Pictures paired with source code
=== Section Start ===
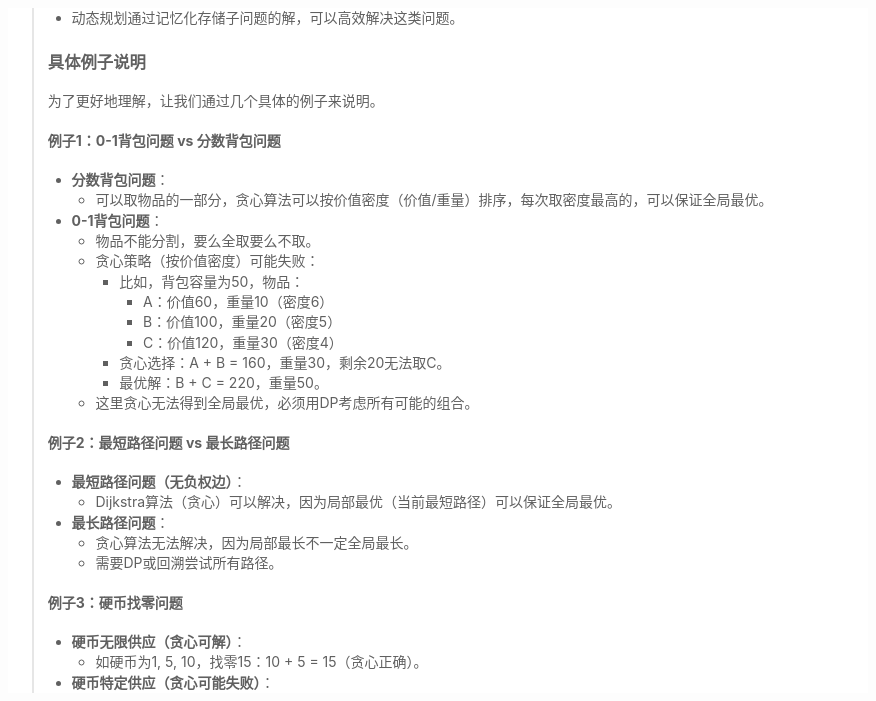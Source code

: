 >    - 动态规划通过记忆化存储子问题的解，可以高效解决这类问题。
>
> ### 具体例子说明
>
> 为了更好地理解，让我们通过几个具体的例子来说明。
>
> #### 例子1：0-1背包问题 vs 分数背包问题
>
> - **分数背包问题**：
>   - 可以取物品的一部分，贪心算法可以按价值密度（价值/重量）排序，每次取密度最高的，可以保证全局最优。
> - **0-1背包问题**：
>   - 物品不能分割，要么全取要么不取。
>   - 贪心策略（按价值密度）可能失败：
>     - 比如，背包容量为50，物品：
>       - A：价值60，重量10（密度6）
>       - B：价值100，重量20（密度5）
>       - C：价值120，重量30（密度4）
>     - 贪心选择：A + B = 160，重量30，剩余20无法取C。
>     - 最优解：B + C = 220，重量50。
>   - 这里贪心无法得到全局最优，必须用DP考虑所有可能的组合。
>
> #### 例子2：最短路径问题 vs 最长路径问题
>
> - **最短路径问题（无负权边）**：
>   - Dijkstra算法（贪心）可以解决，因为局部最优（当前最短路径）可以保证全局最优。
> - **最长路径问题**：
>   - 贪心算法无法解决，因为局部最长不一定全局最长。
>   - 需要DP或回溯尝试所有路径。
>
> #### 例子3：硬币找零问题
>
> - **硬币无限供应（贪心可解）**：
>   - 如硬币为1, 5, 10，找零15：10 + 5 = 15（贪心正确）。
> - **硬币特定供应（贪心可能失败）**：
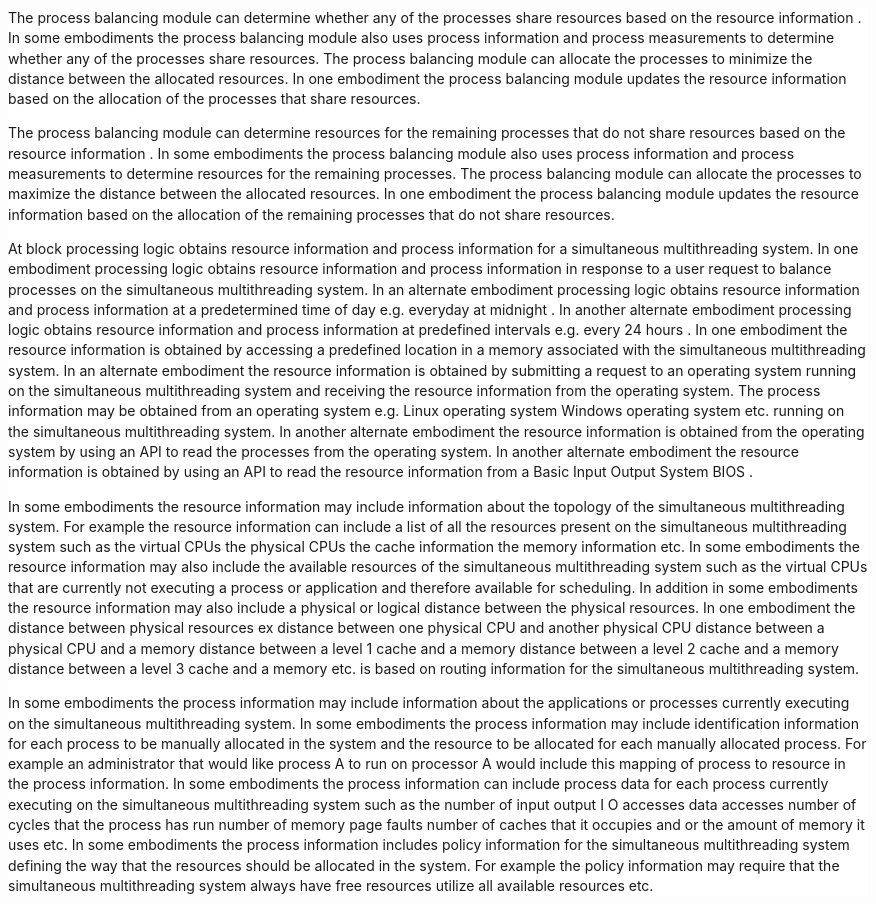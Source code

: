 The process balancing module can determine whether any of the processes share resources based on the resource information . In some embodiments the process balancing module also uses process information and process measurements to determine whether any of the processes share resources. The process balancing module can allocate the processes to minimize the distance between the allocated resources. In one embodiment the process balancing module updates the resource information based on the allocation of the processes that share resources.

The process balancing module can determine resources for the remaining processes that do not share resources based on the resource information . In some embodiments the process balancing module also uses process information and process measurements to determine resources for the remaining processes. The process balancing module can allocate the processes to maximize the distance between the allocated resources. In one embodiment the process balancing module updates the resource information based on the allocation of the remaining processes that do not share resources.

At block processing logic obtains resource information and process information for a simultaneous multithreading system. In one embodiment processing logic obtains resource information and process information in response to a user request to balance processes on the simultaneous multithreading system. In an alternate embodiment processing logic obtains resource information and process information at a predetermined time of day e.g. everyday at midnight . In another alternate embodiment processing logic obtains resource information and process information at predefined intervals e.g. every 24 hours . In one embodiment the resource information is obtained by accessing a predefined location in a memory associated with the simultaneous multithreading system. In an alternate embodiment the resource information is obtained by submitting a request to an operating system running on the simultaneous multithreading system and receiving the resource information from the operating system. The process information may be obtained from an operating system e.g. Linux operating system Windows operating system etc. running on the simultaneous multithreading system. In another alternate embodiment the resource information is obtained from the operating system by using an API to read the processes from the operating system. In another alternate embodiment the resource information is obtained by using an API to read the resource information from a Basic Input Output System BIOS .

In some embodiments the resource information may include information about the topology of the simultaneous multithreading system. For example the resource information can include a list of all the resources present on the simultaneous multithreading system such as the virtual CPUs the physical CPUs the cache information the memory information etc. In some embodiments the resource information may also include the available resources of the simultaneous multithreading system such as the virtual CPUs that are currently not executing a process or application and therefore available for scheduling. In addition in some embodiments the resource information may also include a physical or logical distance between the physical resources. In one embodiment the distance between physical resources ex distance between one physical CPU and another physical CPU distance between a physical CPU and a memory distance between a level 1 cache and a memory distance between a level 2 cache and a memory distance between a level 3 cache and a memory etc. is based on routing information for the simultaneous multithreading system.

In some embodiments the process information may include information about the applications or processes currently executing on the simultaneous multithreading system. In some embodiments the process information may include identification information for each process to be manually allocated in the system and the resource to be allocated for each manually allocated process. For example an administrator that would like process A to run on processor A would include this mapping of process to resource in the process information. In some embodiments the process information can include process data for each process currently executing on the simultaneous multithreading system such as the number of input output I O accesses data accesses number of cycles that the process has run number of memory page faults number of caches that it occupies and or the amount of memory it uses etc. In some embodiments the process information includes policy information for the simultaneous multithreading system defining the way that the resources should be allocated in the system. For example the policy information may require that the simultaneous multithreading system always have free resources utilize all available resources etc.
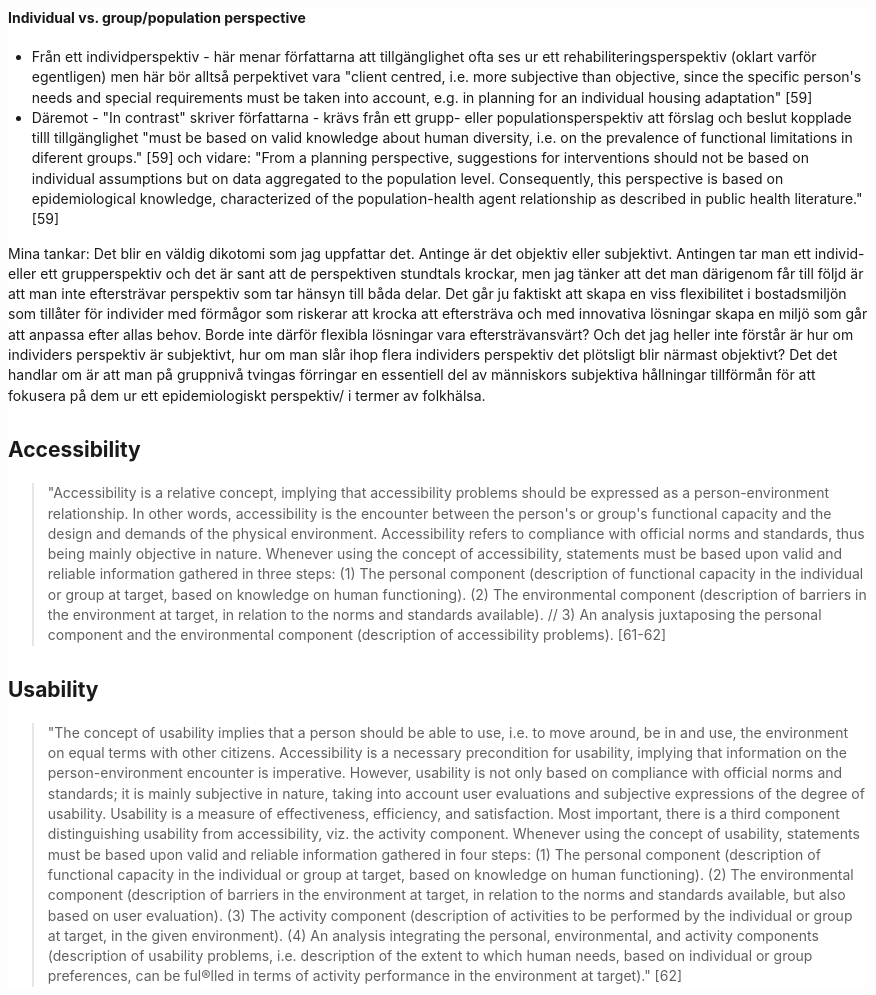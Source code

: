 
#### Individual vs. group/population perspective
- Från ett individperspektiv - här menar författarna att tillgänglighet ofta ses ur ett rehabiliteringsperspektiv (oklart varför egentligen) men här bör alltså perpektivet vara "client centred, i.e. more subjective than objective, since the specific person's needs and special requirements must be taken into account, e.g. in planning for an individual housing adaptation" [59]
- Däremot - "In contrast" skriver författarna - krävs från ett grupp- eller populationsperspektiv att förslag och beslut kopplade tilll tillgänglighet "must be based on valid knowledge about human diversity, i.e. on the prevalence of functional limitations in diferent groups." [59] och vidare: "From a planning perspective, suggestions for interventions should not be based on individual assumptions but on data aggregated to the population level. Consequently, this perspective is based on epidemiological knowledge, characterized of the population-health agent relationship as described in public health literature." [59]

Mina tankar: Det blir en väldig dikotomi som jag uppfattar det. Antinge är det objektiv eller subjektivt. Antingen tar man ett individ- eller ett grupperspektiv och det är sant att de perspektiven stundtals krockar, men jag tänker att det man därigenom får till följd är att man inte eftersträvar perspektiv som tar hänsyn till båda delar. Det går ju faktiskt att skapa en viss flexibilitet i bostadsmiljön som tillåter för individer med förmågor som riskerar att krocka att eftersträva och med innovativa lösningar skapa en miljö som går att anpassa efter allas behov. Borde inte därför flexibla lösningar vara eftersträvansvärt? Och det jag heller inte förstår är hur om individers perspektiv är subjektivt, hur om man slår ihop flera individers perspektiv det plötsligt blir närmast objektivt? Det det handlar om är att man på gruppnivå tvingas förringar en essentiell del av människors subjektiva hållningar tillförmån för  att fokusera på dem ur ett epidemiologiskt perspektiv/ i termer av folkhälsa.






## Accessibility
>"Accessibility is a relative concept, implying that accessibility problems should be expressed as a person-environment relationship. In other words, accessibility is the encounter between the person's or group's functional capacity and the design and demands of the physical environment. Accessibility refers to compliance with official norms and standards, thus being mainly objective in nature. Whenever using the concept of accessibility, statements must be based upon valid and reliable information gathered in three steps: (1) The personal component (description of functional capacity in the individual or group at target, based on knowledge on human functioning). (2) The environmental component (description of barriers in the environment at target, in relation to the norms and standards available). //  3) An analysis juxtaposing the personal component and the environmental component (description of accessibility problems). [61-62]


## Usability
>"The concept of usability implies that a person should be able to use, i.e. to move around, be in and use, the environment on equal terms with other citizens. Accessibility is a necessary precondition for usability, implying that information on the person-environment encounter is imperative. However, usability is not only based on compliance with official norms and standards; it is mainly subjective in nature, taking into account user evaluations and subjective expressions of the degree of usability. Usability is a measure of effectiveness, efficiency, and satisfaction. Most important, there is a third component distinguishing usability from accessibility, viz. the activity component. Whenever using the concept of usability, statements must be based upon valid and reliable information gathered in four steps: (1) The personal component (description of functional capacity in the individual or group at target, based on knowledge on human functioning). (2) The environmental component (description of barriers in the environment at target, in relation to the norms and standards available, but also based on user evaluation). (3) The activity component (description of activities to be performed by the individual or group at target, in the given environment). (4) An analysis integrating the personal, environmental, and activity components (description of usability problems, i.e. description of the extent to which human needs, based on individual or group preferences, can be ful®lled in terms of activity performance in the environment at target)." [62]
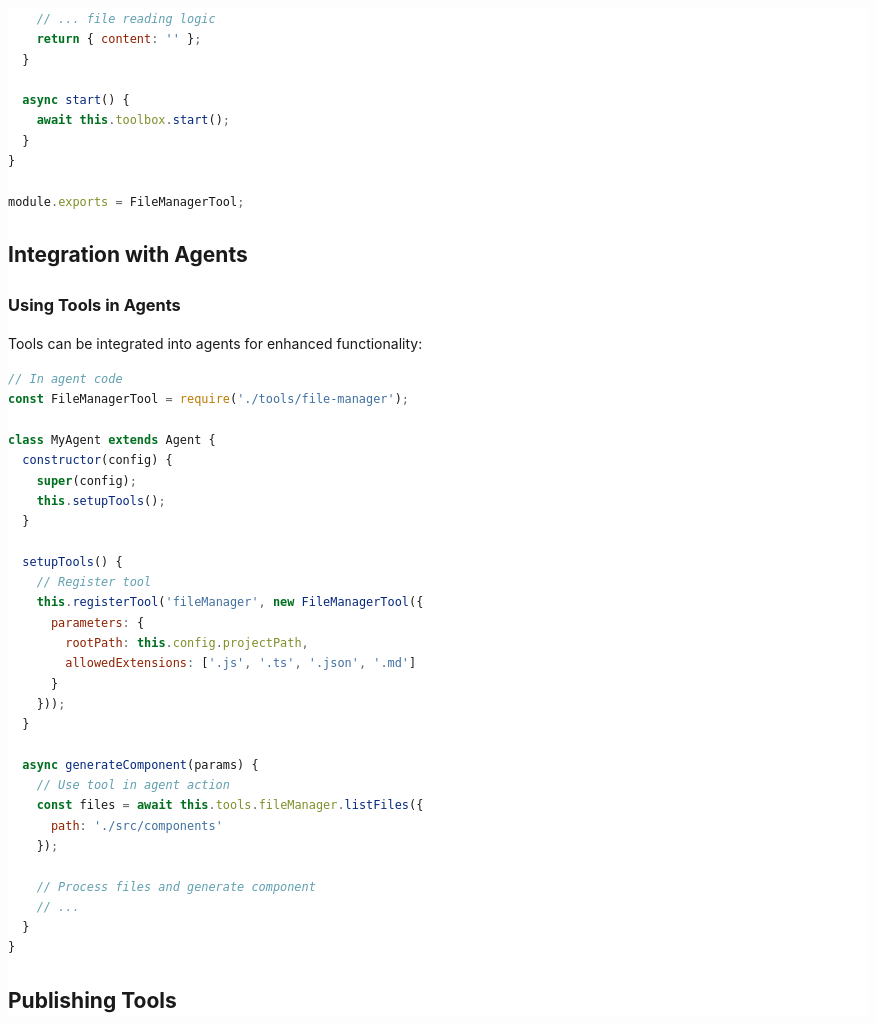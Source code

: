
 ```javascript
    // ... file reading logic
    return { content: '' };
  }

  async start() {
    await this.toolbox.start();
  }
}

module.exports = FileManagerTool;
```

## Integration with Agents

### Using Tools in Agents

Tools can be integrated into agents for enhanced functionality:

```javascript
// In agent code
const FileManagerTool = require('./tools/file-manager');

class MyAgent extends Agent {
  constructor(config) {
    super(config);
    this.setupTools();
  }

  setupTools() {
    // Register tool
    this.registerTool('fileManager', new FileManagerTool({
      parameters: {
        rootPath: this.config.projectPath,
        allowedExtensions: ['.js', '.ts', '.json', '.md']
      }
    }));
  }

  async generateComponent(params) {
    // Use tool in agent action
    const files = await this.tools.fileManager.listFiles({
      path: './src/components'
    });

    // Process files and generate component
    // ...
  }
}
```

## Publishing Tools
=== Section End ===
• EXERCISE REQUIREMENTS:
Give the lines again word for word, from the start of the records to the line holding "C = 220，重量50。", both included, and leave out any picture.

• YOUR RESPONSE:
Source code

: >    - 动态规划通过记忆化存储子问题的解，可以高效解决这类问题。
>
> ### 具体例子说明
>
> 为了更好地理解，让我们通过几个具体的例子来说明。
>
> #### 例子1：0-1背包问题 vs 分数背包问题
>
> - **分数背包问题**：
>   - 可以取物品的一部分，贪心算法可以按价值密度（价值/重量）排序，每次取密度最高的，可以保证全局最优。
> - **0-1背包问题**：
>   - 物品不能分割，要么全取要么不取。
>   - 贪心策略（按价值密度）可能失败：
>     - 比如，背包容量为50，物品：
>       - A：价值60，重量10（密度6）
>       - B：价值100，重量20（密度5）
>       - C：价值120，重量30（密度4）
>     - 贪心选择：A + B = 160，重量30，剩余20无法取C。
>     - 最优解：B + C = 220，重量50。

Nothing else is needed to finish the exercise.